[[ EXTRACTED RECORDS open ]]

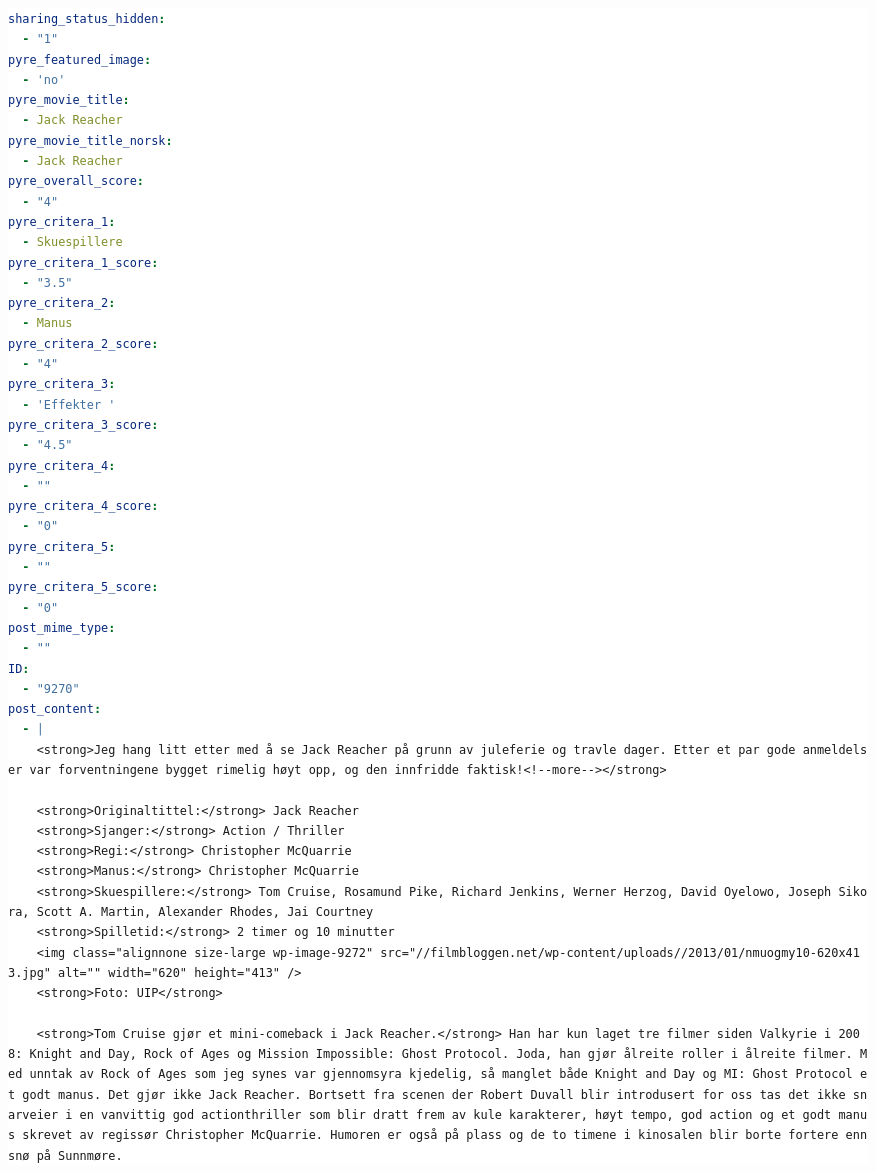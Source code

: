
 ```yaml
sharing_status_hidden:
  - "1"
pyre_featured_image:
  - 'no'
pyre_movie_title:
  - Jack Reacher
pyre_movie_title_norsk:
  - Jack Reacher
pyre_overall_score:
  - "4"
pyre_critera_1:
  - Skuespillere
pyre_critera_1_score:
  - "3.5"
pyre_critera_2:
  - Manus
pyre_critera_2_score:
  - "4"
pyre_critera_3:
  - 'Effekter '
pyre_critera_3_score:
  - "4.5"
pyre_critera_4:
  - ""
pyre_critera_4_score:
  - "0"
pyre_critera_5:
  - ""
pyre_critera_5_score:
  - "0"
post_mime_type:
  - ""
ID:
  - "9270"
post_content:
  - |
    <strong>Jeg hang litt etter med å se Jack Reacher på grunn av juleferie og travle dager. Etter et par gode anmeldelser var forventningene bygget rimelig høyt opp, og den innfridde faktisk!<!--more--></strong>

    <strong>Originaltittel:</strong> Jack Reacher
    <strong>Sjanger:</strong> Action / Thriller
    <strong>Regi:</strong> Christopher McQuarrie
    <strong>Manus:</strong> Christopher McQuarrie
    <strong>Skuespillere:</strong> Tom Cruise, Rosamund Pike, Richard Jenkins, Werner Herzog, David Oyelowo, Joseph Sikora, Scott A. Martin, Alexander Rhodes, Jai Courtney
    <strong>Spilletid:</strong> 2 timer og 10 minutter
    <img class="alignnone size-large wp-image-9272" src="//filmbloggen.net/wp-content/uploads//2013/01/nmuogmy10-620x413.jpg" alt="" width="620" height="413" />
    <strong>Foto: UIP</strong>

    <strong>Tom Cruise gjør et mini-comeback i Jack Reacher.</strong> Han har kun laget tre filmer siden Valkyrie i 2008: Knight and Day, Rock of Ages og Mission Impossible: Ghost Protocol. Joda, han gjør ålreite roller i ålreite filmer. Med unntak av Rock of Ages som jeg synes var gjennomsyra kjedelig, så manglet både Knight and Day og MI: Ghost Protocol et godt manus. Det gjør ikke Jack Reacher. Bortsett fra scenen der Robert Duvall blir introdusert for oss tas det ikke snarveier i en vanvittig god actionthriller som blir dratt frem av kule karakterer, høyt tempo, god action og et godt manus skrevet av regissør Christopher McQuarrie. Humoren er også på plass og de to timene i kinosalen blir borte fortere enn snø på Sunnmøre.

```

[[ EXTRACTED RECORDS closed ]]

> **WHAT YOU ARE ASKED TO DO**: Every line of the data that includes the word "McQuarrie" should be copied.

> **EXERCISE ANSWER**:
    <strong>Regi:</strong> Christopher McQuarrie
    <strong>Manus:</strong> Christopher McQuarrie
    <strong>Tom Cruise gjør et mini-comeback i Jack Reacher.</strong> Han har kun laget tre filmer siden Valkyrie i 2008: Knight and Day, Rock of Ages og Mission Impossible: Ghost Protocol. Joda, han gjør ålreite roller i ålreite filmer. Med unntak av Rock of Ages som jeg synes var gjennomsyra kjedelig, så manglet både Knight and Day og MI: Ghost Protocol et godt manus. Det gjør ikke Jack Reacher. Bortsett fra scenen der Robert Duvall blir introdusert for oss tas det ikke snarveier i en vanvittig god actionthriller som blir dratt frem av kule karakterer, høyt tempo, god action og et godt manus skrevet av regissør Christopher McQuarrie. Humoren er også på plass og de to timene i kinosalen blir borte fortere enn snø på Sunnmøre.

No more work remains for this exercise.